If I simply need a basic dough then there is nothing to produce one as easily or as successfully as a bread machine. If I need to 'feel' my way through a recipe or know that the process needs handling in a specific way, then I turn to my large stainless steel bowls and my Dutch whisk (sometimes called a Danish whisk or a brodpisker)

A Dutch or Danish whisk - a brodpisker

But today isn't about making bread 'by hand', it's about whether a bread machine is worth considering as a useful addition to your kitchen. 
Let's see how it works. Let's make two of my multigrain loaves - medium size. 
The first we'll make from start to finish in the breadmaker.
The second we'll make using both the breadmaker as a dough mixer and finish off in the oven. We'll make the dough in the breadmaker and then format, second prove and bake free-hand. 
We'll use an identical mix for both loaves. 

I'm going to include the optional seeds but you can just as easily leave them out.

Into the pan, place the following:
425 gms strong white bread flour
1 teaspoon of salt crystals
15 gms unsalted butter
1½ tablespoon dried milk powder
1 tablespoon demerera sugar
Now cover this with
310 mls water
1 teaspoon instant yeast
Remember - it's all in the quality of the ingredients and also 'dry in first, wet in after'.
I'm now adding the optional ingredients - my seeds.

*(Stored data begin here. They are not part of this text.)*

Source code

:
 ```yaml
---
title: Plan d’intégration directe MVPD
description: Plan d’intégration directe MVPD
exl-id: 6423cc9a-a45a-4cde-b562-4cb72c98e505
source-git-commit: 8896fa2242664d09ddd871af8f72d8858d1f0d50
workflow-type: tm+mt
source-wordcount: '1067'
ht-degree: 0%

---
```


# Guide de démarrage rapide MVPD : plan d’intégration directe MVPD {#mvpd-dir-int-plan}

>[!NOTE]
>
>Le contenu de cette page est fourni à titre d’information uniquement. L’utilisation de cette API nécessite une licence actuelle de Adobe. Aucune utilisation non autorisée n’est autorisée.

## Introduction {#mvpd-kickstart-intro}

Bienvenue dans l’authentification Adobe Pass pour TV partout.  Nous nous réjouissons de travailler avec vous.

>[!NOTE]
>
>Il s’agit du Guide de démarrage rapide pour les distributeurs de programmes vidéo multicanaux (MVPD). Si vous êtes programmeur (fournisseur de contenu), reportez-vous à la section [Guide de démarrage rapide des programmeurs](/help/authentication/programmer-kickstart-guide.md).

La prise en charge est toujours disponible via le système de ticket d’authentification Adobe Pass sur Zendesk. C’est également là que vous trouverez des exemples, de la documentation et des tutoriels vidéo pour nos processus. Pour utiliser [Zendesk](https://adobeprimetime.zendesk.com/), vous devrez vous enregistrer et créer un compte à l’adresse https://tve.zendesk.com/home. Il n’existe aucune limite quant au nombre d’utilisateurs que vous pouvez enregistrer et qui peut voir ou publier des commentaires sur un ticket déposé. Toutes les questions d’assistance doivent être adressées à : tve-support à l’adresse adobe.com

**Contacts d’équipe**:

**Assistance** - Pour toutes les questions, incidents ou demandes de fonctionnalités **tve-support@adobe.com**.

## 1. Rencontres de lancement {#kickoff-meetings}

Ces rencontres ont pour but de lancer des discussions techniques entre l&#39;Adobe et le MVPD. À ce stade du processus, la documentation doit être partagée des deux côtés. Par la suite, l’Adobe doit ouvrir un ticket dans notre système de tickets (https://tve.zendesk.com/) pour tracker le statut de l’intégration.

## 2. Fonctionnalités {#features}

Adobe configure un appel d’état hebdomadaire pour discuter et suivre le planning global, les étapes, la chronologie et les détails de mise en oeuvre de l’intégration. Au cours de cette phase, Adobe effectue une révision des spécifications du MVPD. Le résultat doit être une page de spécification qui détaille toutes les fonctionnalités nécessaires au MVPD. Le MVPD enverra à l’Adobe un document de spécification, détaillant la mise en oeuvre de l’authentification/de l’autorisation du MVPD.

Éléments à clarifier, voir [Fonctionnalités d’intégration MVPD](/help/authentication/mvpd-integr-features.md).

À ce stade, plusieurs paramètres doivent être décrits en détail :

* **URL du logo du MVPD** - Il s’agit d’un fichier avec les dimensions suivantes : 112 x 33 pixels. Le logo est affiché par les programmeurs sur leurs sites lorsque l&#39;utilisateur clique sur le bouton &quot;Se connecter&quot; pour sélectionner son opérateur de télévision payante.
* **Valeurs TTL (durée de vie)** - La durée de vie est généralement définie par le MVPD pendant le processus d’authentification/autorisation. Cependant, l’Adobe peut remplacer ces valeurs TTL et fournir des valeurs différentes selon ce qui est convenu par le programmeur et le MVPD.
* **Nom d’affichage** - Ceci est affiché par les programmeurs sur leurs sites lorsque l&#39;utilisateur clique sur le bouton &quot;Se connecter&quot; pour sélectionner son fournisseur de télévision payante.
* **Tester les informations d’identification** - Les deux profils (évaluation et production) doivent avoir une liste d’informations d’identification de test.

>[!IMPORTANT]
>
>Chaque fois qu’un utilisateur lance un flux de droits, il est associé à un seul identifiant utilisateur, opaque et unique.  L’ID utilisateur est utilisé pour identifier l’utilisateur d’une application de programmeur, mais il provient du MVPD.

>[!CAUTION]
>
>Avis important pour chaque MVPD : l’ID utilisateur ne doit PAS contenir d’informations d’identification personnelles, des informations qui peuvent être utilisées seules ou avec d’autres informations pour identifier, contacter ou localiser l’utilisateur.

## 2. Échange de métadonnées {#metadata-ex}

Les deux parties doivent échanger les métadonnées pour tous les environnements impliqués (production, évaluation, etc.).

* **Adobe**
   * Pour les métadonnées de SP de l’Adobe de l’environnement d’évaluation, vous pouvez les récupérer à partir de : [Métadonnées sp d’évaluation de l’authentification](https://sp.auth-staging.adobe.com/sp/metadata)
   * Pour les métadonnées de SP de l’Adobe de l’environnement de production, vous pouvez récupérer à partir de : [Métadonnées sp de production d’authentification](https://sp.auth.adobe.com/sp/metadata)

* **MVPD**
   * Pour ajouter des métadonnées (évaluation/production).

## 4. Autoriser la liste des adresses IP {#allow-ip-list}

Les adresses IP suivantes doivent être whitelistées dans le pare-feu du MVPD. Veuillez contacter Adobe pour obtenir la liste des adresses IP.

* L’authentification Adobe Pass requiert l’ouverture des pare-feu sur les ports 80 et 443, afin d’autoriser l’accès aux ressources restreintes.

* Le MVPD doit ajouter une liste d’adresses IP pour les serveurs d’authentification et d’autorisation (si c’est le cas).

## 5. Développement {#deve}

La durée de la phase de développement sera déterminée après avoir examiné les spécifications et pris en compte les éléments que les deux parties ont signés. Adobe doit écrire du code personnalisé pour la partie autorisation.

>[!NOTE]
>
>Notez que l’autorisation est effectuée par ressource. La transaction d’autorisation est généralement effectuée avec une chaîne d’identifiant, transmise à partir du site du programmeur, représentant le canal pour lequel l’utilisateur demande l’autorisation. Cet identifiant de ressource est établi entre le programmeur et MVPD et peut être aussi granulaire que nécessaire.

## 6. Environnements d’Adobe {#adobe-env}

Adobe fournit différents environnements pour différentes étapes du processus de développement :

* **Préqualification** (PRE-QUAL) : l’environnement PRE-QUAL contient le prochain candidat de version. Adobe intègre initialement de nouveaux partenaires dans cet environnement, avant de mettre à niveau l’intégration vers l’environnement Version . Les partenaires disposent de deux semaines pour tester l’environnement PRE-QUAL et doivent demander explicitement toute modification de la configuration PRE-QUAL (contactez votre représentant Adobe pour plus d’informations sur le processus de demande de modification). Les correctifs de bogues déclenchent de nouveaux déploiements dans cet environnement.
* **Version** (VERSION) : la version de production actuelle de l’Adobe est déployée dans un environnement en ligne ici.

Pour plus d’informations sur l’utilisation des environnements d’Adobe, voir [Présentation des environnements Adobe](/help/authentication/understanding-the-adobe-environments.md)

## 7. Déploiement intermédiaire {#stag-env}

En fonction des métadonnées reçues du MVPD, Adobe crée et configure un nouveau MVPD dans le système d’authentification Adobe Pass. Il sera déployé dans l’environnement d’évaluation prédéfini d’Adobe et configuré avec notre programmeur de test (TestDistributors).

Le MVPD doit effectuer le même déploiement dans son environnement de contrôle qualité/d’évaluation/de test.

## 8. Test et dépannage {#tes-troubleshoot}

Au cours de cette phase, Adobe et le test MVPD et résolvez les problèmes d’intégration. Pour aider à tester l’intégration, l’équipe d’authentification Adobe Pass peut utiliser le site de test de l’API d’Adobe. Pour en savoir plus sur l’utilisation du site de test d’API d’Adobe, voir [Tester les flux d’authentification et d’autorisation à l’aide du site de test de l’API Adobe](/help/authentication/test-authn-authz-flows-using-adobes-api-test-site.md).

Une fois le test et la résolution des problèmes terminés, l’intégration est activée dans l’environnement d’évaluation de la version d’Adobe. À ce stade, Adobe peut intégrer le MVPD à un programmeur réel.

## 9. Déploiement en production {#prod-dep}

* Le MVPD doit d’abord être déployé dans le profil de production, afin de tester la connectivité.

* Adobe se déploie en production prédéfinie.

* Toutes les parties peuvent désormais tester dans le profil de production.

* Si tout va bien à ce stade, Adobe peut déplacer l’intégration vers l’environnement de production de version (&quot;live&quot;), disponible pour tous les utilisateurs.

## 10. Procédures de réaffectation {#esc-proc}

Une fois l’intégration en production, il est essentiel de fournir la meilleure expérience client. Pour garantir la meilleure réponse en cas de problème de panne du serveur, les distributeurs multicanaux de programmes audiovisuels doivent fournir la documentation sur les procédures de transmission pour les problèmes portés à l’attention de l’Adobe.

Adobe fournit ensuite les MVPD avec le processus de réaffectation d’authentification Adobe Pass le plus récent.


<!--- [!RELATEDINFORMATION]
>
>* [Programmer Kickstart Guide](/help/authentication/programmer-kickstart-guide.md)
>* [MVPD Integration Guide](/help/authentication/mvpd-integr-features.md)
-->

Are these necessary? Well, for a basic loaf, no. However,  this is a multiseed / multigrain loaf and it's my way of building in the nutritional goodness that seeds provide. 
1 tablespoon brown linseed
1 tablespoon white sesame
1 tablespoon black sesame
1 tablespoon chia seeds
2 tablespoon sunflower seeds
2 tablespoon pumpkin seeds

Dry ingredients in, water and seeds at the ready. 

Let's not be snobby about this....you are producing quality bread, free from additives and chemicals, free from preservatives and enhancers. At a fraction of the cost - no transport costs, no waiting in the queue, no risks and it's better than any air freshener in filling your house with the smells of fresh baking. 

So, everything is in the pan and we're ready to go?

Not quite ready? Well, you can always delay the start using the 'stand-by' function. Because you're using dried milk (enriched with Vitamin C of course - which is not only good for you but also helps to feed the yeast), you can delay the start for up to 13 hours. 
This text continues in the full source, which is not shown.